Digital Nova - Orphelins

Digital Nova - "Orphelins"
chronique Digital Nova - Orphelins

Pour être client de Digital Nova, va falloir commencer par aimer le metal rappé. 
Sans faire dans la frenchcore décérébrée des années 2000, le groupe fait le mariage des deux genres "ennemis" qui rappelle quand même les travaux de nos aînés du tout début du siècle. 

Il va falloir aussi aimer les albums tendus. 


Pendant la grosse quarantaine de minutes d'"Oprhelins", il y a une sale ambiance, un truc assez sombre qui plane et un chanteur, plutôt colère, qui a plein de choses à dire.

Bavard, bien mis en avant dans le mix (mais pas trop), le chant clair, le flow plutôt efficace, des parties gueulardes bien pétaradantes : c'est un joli panel vocal qui y passe. Même s'il y a un passage sur le titre éponyme ("Orphelins") maladroit, la performance est difficilement critiquable. Hormis peut-être sur quelques mots...

Plus on est bavard, plus on a de chances de dire et de faire de la merde.

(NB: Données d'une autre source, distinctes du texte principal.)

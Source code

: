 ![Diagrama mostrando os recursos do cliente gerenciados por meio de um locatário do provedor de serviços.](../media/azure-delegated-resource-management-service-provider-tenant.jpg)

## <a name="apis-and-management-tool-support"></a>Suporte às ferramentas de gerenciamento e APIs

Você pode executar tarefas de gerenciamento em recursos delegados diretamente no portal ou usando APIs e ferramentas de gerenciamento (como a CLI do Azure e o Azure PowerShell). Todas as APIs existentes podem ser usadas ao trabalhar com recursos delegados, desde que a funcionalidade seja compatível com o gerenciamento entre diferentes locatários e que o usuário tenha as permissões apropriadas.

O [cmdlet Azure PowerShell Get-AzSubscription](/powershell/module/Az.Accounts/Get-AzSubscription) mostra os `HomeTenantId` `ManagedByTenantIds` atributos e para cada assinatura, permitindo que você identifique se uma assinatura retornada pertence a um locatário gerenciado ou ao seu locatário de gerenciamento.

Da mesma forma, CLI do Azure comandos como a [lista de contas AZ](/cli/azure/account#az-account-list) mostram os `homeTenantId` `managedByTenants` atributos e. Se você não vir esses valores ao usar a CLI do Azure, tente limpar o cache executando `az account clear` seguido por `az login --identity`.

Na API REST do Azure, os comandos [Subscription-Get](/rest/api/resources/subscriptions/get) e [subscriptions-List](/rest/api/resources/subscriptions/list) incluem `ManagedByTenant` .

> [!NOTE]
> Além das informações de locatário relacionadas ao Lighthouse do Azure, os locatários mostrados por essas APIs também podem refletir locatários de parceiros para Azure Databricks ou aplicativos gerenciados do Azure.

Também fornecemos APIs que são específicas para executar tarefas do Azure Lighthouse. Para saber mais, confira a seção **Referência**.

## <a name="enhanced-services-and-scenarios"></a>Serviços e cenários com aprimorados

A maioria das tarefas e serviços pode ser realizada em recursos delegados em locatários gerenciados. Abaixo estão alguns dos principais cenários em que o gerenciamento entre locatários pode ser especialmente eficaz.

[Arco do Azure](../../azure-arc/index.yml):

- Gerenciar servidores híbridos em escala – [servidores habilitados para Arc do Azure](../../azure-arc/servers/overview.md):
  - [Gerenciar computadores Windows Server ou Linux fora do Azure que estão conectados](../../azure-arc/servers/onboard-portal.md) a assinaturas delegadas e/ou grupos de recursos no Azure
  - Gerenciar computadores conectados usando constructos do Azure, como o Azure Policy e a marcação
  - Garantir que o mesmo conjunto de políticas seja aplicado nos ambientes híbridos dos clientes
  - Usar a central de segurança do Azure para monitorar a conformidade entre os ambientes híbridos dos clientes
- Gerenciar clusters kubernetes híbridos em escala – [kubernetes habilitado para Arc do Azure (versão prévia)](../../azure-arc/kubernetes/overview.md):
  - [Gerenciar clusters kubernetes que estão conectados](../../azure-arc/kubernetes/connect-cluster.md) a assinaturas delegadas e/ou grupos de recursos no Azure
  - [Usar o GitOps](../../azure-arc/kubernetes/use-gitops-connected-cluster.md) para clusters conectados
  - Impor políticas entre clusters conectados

Il suffit de lire les longs articles de mon confrère Cglaume pour s'en rendre compte. 
Alors, inévitablement, il y a quelques maladresses, des gros filons, des phrases écrites pour faire mouche mais qui tapent à côté...mais il y a aussi de très bonnes idées qui accompagnent l'interprétation. 
Les thèmes ratissent larges, et les traitements de "Les dès sont jetés", "Immortels", "Le monde est beau" sont plutôt bien foutus. 
Sans avoir la plume d'un Reuno (Lofofora) ou d'un Kemar (No one is innocent) (bien que certaines lignes de chant rappellent ces derniers...sans en avoir le niveau), on ne tombe pas non plus dans la facilité mono-neuronale aux textes que peuvent parfois pondre des frontmen qui semblent beugler pendant un AVC. 

 

Question paroles ça n'est donc pas la merguez party, alors musicalement, faut pas s'attendre à ce que ça se la joue façon guinguette.
L'assombrissante tension qui traîne sur tout l'album est le fait de la section rythmique qui s'est fait un plaisir à ne JAMAIS faiblir. Pas de titre calme, pas de pause : Digital Nova tient son album de bout en bout avec un grosse patate sans jamais provoquer de lassitude. La basse bien lourde pèse de tout son poids sur les morceaux nous offre le plaisir d'être parfaitement audible.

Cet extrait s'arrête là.